Still, whatever the reasons, there is something oddly appealing in the fact that “What You Leave Behind” is actually and meaningfully an ending to Deep Space Nine, in a way that “All Good Things” is not an ending to The Next Generation or “Endgame” is not an ending to Voyager. At a time when franchises are no longer allowed to actually wrap up, when they exist largely to sell the audience on whatever the next thing might be, a definitive ending is a truly powerful thing.

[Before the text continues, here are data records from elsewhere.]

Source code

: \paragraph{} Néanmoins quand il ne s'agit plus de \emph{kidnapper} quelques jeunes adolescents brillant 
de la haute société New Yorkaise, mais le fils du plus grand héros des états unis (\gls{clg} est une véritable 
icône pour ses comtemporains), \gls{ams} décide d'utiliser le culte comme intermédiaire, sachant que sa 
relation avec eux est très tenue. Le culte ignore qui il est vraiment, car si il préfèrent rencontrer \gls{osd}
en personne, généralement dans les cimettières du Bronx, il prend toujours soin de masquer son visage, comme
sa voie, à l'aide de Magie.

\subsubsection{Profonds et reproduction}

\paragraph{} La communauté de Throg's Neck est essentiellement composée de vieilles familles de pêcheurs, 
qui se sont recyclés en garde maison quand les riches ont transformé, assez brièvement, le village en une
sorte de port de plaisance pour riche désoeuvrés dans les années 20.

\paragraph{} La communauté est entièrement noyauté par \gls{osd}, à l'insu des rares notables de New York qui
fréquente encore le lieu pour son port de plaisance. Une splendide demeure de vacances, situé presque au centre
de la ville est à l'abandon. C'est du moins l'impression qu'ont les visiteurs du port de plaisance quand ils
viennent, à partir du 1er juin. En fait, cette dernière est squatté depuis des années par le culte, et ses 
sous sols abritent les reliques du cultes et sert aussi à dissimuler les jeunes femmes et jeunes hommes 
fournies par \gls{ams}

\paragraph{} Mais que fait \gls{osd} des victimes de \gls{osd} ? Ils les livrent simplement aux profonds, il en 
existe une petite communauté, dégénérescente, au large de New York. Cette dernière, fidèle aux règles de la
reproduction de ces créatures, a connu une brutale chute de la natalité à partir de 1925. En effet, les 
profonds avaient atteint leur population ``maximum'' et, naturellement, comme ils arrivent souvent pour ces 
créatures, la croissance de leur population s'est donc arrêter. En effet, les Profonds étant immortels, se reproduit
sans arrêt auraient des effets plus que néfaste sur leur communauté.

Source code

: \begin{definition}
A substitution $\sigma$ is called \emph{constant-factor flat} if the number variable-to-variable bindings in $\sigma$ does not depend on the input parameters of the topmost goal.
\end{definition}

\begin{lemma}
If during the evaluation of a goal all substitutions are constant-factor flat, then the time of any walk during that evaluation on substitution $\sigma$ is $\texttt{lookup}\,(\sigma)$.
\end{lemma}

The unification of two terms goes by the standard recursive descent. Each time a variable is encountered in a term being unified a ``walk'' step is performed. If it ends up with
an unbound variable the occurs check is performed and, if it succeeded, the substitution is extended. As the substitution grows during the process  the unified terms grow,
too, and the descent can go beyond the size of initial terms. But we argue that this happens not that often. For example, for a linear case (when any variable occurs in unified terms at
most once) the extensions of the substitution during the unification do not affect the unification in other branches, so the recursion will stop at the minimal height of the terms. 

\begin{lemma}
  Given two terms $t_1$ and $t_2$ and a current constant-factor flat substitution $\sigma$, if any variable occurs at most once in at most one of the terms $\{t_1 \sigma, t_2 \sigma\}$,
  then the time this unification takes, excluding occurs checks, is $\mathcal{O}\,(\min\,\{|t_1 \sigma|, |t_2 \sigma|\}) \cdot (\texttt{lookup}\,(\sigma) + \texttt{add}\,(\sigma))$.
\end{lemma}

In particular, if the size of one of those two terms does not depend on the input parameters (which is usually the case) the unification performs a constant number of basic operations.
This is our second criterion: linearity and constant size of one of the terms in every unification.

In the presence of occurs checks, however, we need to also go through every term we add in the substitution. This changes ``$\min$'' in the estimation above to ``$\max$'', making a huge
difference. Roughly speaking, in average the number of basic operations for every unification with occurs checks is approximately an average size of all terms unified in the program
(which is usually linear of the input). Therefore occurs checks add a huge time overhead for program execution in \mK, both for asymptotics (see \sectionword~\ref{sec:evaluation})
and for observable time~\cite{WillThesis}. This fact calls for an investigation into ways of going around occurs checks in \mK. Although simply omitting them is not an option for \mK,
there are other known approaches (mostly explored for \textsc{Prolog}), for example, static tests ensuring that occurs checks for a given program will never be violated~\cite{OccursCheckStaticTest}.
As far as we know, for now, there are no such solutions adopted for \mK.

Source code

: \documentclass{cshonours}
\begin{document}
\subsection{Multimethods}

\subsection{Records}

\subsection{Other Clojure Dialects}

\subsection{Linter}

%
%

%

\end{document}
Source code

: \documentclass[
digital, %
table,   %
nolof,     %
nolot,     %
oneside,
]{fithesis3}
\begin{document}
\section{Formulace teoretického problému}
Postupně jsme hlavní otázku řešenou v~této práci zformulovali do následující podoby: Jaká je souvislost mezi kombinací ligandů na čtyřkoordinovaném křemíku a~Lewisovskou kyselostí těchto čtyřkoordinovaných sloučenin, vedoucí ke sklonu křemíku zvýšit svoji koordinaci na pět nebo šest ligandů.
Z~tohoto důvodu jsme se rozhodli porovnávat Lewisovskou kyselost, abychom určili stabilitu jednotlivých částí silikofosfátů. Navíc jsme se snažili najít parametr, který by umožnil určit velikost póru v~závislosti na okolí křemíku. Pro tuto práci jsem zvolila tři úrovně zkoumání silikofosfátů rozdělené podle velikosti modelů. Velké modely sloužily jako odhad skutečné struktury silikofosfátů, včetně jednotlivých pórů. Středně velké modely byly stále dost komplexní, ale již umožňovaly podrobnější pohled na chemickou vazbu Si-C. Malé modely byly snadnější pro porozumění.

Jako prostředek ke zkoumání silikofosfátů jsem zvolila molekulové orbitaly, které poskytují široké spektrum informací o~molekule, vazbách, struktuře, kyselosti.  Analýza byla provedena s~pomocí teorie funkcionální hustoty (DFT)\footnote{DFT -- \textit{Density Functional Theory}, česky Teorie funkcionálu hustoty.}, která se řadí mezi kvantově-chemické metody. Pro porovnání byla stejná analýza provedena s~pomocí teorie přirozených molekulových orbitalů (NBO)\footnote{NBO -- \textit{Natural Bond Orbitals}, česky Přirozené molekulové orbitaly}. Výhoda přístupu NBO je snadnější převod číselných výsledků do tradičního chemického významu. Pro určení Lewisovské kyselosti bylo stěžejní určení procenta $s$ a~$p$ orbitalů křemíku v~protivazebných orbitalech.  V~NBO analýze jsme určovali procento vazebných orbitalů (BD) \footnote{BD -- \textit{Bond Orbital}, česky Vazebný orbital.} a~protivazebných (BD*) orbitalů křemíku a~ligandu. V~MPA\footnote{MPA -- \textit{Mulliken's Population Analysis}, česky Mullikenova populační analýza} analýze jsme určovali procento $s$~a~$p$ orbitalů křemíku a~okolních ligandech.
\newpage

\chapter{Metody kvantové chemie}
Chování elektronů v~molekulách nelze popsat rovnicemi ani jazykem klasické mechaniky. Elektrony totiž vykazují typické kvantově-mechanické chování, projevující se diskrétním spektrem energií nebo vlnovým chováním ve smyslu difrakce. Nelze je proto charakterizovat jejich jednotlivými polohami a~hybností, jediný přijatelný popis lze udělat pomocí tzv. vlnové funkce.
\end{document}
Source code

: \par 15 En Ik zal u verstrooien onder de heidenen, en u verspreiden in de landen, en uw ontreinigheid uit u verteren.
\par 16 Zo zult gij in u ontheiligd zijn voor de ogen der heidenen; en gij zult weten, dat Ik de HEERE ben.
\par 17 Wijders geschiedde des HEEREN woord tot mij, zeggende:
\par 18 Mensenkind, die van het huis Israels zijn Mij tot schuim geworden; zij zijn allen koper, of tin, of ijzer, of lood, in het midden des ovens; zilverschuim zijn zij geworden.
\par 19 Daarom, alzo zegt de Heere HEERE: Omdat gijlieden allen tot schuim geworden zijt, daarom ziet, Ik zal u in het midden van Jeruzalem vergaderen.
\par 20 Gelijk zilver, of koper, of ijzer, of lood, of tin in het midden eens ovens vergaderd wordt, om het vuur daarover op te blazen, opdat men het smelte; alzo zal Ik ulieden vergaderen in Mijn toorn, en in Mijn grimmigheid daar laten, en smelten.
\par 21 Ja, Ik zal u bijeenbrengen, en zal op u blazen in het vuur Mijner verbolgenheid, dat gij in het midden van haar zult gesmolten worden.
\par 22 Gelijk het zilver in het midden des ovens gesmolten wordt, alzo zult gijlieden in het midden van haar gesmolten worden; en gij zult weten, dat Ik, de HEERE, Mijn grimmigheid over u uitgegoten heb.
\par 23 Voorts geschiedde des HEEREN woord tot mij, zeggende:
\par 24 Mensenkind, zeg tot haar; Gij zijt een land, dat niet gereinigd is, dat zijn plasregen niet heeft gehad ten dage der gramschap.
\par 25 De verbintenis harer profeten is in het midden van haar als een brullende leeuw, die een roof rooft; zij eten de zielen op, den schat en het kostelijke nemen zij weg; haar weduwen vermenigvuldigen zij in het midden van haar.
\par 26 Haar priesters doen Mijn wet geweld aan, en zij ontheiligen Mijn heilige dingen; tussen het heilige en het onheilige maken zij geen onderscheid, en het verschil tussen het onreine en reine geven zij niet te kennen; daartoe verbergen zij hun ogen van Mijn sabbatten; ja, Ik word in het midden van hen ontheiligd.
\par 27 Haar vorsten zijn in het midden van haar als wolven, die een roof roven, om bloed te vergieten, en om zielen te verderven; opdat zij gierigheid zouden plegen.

Sometimes, you actually have to leave things behind.

Comments

Rev Zsaz

Thanks for this piece Darren. I've loved DS9 since I was a kid. I've seen it through several times and it still holds up in many ways. I agree that it really did need to end at some point and I liked how that happened. I also enjoy the series as its own piece and that the series hasn't been mined to hell and back for ghoulish cashgrabs. Cheers man 🍻 Hope you're well 🙏🏻

aaaaa

Darren apologies for the out of topic comment but the recent sidebar conversation on your most recent podcast about Westerns made me laugh so hard I almost hurt myself at the gym.

Jonny C

Thank you Darren. I didn’t watch DS9 till 5 years ago and was immediately floored. I watched B5 right afterwards and was blown away again. Both share similar premises but are marvelous examples of early attempts at non-serialized TV.

Darren Mooney

And somehow we end up talk about "the hotties of JAG." I do try to impose some order on the podcast.

Darren Mooney

I have never fully watched "Babylon 5." Never found the time, and I don't think it was ever easily available to stream over here in its remastered edition.